◆ **WHAT THIS TASK INVOLVES**: Scan the records for the string "point"; copy each line where it occurs.

◆ **DATA FOR THE TASK**:
:::::

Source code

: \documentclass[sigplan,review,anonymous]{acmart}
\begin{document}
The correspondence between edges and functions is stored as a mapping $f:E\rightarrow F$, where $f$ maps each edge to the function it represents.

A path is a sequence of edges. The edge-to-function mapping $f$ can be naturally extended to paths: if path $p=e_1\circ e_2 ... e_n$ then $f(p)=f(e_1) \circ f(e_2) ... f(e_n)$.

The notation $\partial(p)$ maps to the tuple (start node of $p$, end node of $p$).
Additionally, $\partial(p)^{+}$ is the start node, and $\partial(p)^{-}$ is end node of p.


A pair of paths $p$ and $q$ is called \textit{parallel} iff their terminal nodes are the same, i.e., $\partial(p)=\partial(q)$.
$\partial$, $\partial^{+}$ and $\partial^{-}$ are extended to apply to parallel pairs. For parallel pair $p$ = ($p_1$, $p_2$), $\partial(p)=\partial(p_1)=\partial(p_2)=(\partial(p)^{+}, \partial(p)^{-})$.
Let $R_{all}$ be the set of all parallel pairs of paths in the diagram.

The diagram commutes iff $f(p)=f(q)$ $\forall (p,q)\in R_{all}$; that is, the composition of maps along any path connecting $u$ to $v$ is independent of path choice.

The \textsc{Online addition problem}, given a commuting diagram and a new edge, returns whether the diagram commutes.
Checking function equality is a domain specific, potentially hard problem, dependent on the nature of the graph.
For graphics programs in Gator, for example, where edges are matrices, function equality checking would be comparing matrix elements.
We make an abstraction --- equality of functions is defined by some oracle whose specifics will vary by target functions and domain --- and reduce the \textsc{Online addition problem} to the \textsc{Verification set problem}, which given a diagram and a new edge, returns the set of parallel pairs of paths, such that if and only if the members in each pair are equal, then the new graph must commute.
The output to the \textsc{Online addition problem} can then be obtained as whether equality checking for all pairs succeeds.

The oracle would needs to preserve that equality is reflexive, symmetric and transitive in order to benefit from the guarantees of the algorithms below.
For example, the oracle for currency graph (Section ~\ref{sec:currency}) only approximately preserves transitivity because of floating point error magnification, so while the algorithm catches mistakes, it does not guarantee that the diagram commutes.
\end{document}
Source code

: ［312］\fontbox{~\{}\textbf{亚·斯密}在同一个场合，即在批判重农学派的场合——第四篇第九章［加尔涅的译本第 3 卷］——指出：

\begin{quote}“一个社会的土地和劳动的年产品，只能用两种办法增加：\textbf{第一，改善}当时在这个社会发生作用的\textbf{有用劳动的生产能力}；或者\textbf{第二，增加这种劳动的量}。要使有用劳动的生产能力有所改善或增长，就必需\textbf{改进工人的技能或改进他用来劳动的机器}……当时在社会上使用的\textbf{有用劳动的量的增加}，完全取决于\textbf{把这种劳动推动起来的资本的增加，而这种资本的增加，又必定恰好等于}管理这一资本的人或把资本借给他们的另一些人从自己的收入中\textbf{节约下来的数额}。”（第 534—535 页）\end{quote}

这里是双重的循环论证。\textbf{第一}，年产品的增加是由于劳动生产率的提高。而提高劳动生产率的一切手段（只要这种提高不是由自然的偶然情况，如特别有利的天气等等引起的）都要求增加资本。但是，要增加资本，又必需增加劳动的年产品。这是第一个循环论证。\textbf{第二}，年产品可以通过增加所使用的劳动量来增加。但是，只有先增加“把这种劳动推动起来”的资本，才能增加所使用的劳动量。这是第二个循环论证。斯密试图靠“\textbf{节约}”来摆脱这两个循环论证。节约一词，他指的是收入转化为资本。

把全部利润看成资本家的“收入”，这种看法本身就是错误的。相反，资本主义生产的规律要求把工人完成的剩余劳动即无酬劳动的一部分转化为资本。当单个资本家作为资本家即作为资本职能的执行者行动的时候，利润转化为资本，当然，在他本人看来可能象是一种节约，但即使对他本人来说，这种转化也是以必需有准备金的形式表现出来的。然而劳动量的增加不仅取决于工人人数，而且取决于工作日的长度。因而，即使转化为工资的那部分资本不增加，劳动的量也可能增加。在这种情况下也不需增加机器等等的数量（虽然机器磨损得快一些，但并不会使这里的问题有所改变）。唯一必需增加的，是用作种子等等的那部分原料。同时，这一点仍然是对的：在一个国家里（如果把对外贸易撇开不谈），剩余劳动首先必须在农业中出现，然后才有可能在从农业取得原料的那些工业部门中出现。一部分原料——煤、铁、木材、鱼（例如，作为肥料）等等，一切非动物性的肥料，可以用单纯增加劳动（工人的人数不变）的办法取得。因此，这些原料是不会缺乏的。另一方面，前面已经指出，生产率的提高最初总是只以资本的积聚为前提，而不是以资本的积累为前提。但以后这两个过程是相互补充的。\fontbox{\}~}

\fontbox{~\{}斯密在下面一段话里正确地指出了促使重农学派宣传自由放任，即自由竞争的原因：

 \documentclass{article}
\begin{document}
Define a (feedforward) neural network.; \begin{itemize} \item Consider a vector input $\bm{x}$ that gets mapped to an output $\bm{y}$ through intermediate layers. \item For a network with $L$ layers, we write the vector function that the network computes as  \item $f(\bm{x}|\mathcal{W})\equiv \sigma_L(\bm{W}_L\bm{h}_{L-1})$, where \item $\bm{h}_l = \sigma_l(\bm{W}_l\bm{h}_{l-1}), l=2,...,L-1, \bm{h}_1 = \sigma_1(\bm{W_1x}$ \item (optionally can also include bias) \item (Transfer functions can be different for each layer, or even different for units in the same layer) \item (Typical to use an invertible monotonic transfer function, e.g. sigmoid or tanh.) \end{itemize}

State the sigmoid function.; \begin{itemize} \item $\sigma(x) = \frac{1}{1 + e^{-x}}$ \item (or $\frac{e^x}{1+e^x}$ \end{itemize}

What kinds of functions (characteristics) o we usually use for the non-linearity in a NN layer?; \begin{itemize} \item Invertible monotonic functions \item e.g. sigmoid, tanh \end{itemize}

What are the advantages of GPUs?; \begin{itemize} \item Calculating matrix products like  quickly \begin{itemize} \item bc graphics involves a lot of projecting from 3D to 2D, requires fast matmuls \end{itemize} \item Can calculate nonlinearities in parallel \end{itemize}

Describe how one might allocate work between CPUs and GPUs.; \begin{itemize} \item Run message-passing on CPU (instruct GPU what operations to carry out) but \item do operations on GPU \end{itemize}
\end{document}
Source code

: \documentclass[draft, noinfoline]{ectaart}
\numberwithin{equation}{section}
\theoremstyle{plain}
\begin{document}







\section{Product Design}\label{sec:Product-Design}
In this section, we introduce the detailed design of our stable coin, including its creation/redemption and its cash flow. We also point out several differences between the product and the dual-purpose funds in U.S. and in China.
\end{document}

:::::

◆ **OUTPUT BELOW**:
For example, the oracle for currency graph (Section ~\ref{sec:currency}) only approximately preserves transitivity because of floating point error magnification, so while the algorithm catches mistakes, it does not guarantee that the diagram commutes.
In this section, we introduce the detailed design of our stable coin, including its creation/redemption and its cash flow. We also point out several differences between the product and the dual-purpose funds in U.S. and in China.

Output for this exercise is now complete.